(Rendered images with source text)
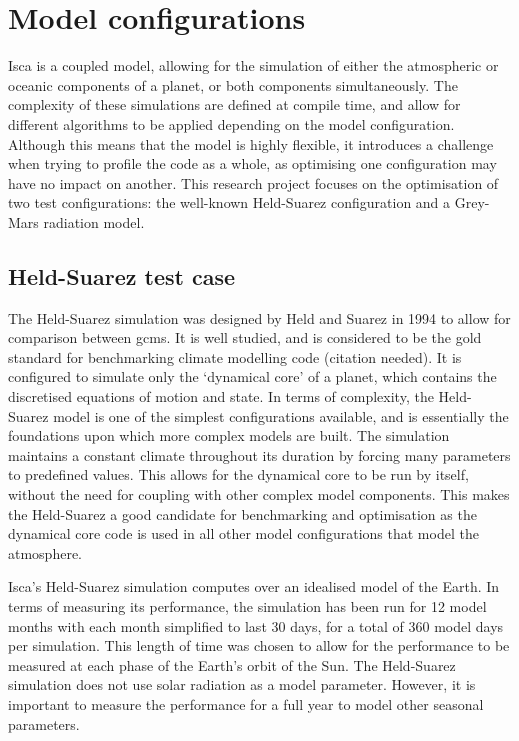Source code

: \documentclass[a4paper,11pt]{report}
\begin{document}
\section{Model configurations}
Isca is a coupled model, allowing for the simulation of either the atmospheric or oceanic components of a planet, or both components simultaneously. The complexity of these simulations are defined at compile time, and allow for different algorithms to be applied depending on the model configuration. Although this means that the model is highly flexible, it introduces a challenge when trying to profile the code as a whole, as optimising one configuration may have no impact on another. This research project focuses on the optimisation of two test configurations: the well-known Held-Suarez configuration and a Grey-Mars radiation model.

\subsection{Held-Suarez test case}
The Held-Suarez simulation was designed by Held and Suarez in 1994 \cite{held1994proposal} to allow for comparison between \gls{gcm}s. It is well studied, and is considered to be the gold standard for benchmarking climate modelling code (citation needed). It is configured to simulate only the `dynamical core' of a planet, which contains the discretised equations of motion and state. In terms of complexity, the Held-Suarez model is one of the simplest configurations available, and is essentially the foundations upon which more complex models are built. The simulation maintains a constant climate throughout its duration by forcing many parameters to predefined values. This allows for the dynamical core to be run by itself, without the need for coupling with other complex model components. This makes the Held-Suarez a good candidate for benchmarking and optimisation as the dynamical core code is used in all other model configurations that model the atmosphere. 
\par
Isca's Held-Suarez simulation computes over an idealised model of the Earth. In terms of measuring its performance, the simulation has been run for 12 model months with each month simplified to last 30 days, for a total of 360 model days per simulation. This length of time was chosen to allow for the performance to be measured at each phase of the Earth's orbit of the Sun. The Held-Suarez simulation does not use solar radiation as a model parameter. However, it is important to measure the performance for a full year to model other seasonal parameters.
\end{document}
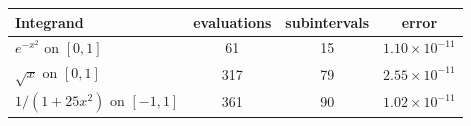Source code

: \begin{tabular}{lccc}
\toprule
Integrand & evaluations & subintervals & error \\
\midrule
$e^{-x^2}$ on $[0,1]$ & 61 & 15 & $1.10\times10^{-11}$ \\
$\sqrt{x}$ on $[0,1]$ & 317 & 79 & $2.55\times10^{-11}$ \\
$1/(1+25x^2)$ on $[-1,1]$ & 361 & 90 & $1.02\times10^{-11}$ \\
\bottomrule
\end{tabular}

Task to carry out: Without including any pictures, print each record exactly.

Answer for this exercise:
Source code

: \documentclass[a4paper,11pt]{report}
\begin{document}
\section{Model configurations}
Isca is a coupled model, allowing for the simulation of either the atmospheric or oceanic components of a planet, or both components simultaneously. The complexity of these simulations are defined at compile time, and allow for different algorithms to be applied depending on the model configuration. Although this means that the model is highly flexible, it introduces a challenge when trying to profile the code as a whole, as optimising one configuration may have no impact on another. This research project focuses on the optimisation of two test configurations: the well-known Held-Suarez configuration and a Grey-Mars radiation model.

\subsection{Held-Suarez test case}
The Held-Suarez simulation was designed by Held and Suarez in 1994 \cite{held1994proposal} to allow for comparison between \gls{gcm}s. It is well studied, and is considered to be the gold standard for benchmarking climate modelling code (citation needed). It is configured to simulate only the `dynamical core' of a planet, which contains the discretised equations of motion and state. In terms of complexity, the Held-Suarez model is one of the simplest configurations available, and is essentially the foundations upon which more complex models are built. The simulation maintains a constant climate throughout its duration by forcing many parameters to predefined values. This allows for the dynamical core to be run by itself, without the need for coupling with other complex model components. This makes the Held-Suarez a good candidate for benchmarking and optimisation as the dynamical core code is used in all other model configurations that model the atmosphere. 
\par
Isca's Held-Suarez simulation computes over an idealised model of the Earth. In terms of measuring its performance, the simulation has been run for 12 model months with each month simplified to last 30 days, for a total of 360 model days per simulation. This length of time was chosen to allow for the performance to be measured at each phase of the Earth's orbit of the Sun. The Held-Suarez simulation does not use solar radiation as a model parameter. However, it is important to measure the performance for a full year to model other seasonal parameters.
\end{document}
Source code

: \begin{tabular}{lccc}
\toprule
Integrand & evaluations & subintervals & error \\
\midrule
$e^{-x^2}$ on $[0,1]$ & 61 & 15 & $1.10\times10^{-11}$ \\
$\sqrt{x}$ on $[0,1]$ & 317 & 79 & $2.55\times10^{-11}$ \\
$1/(1+25x^2)$ on $[-1,1]$ & 361 & 90 & $1.02\times10^{-11}$ \\
\bottomrule
\end{tabular}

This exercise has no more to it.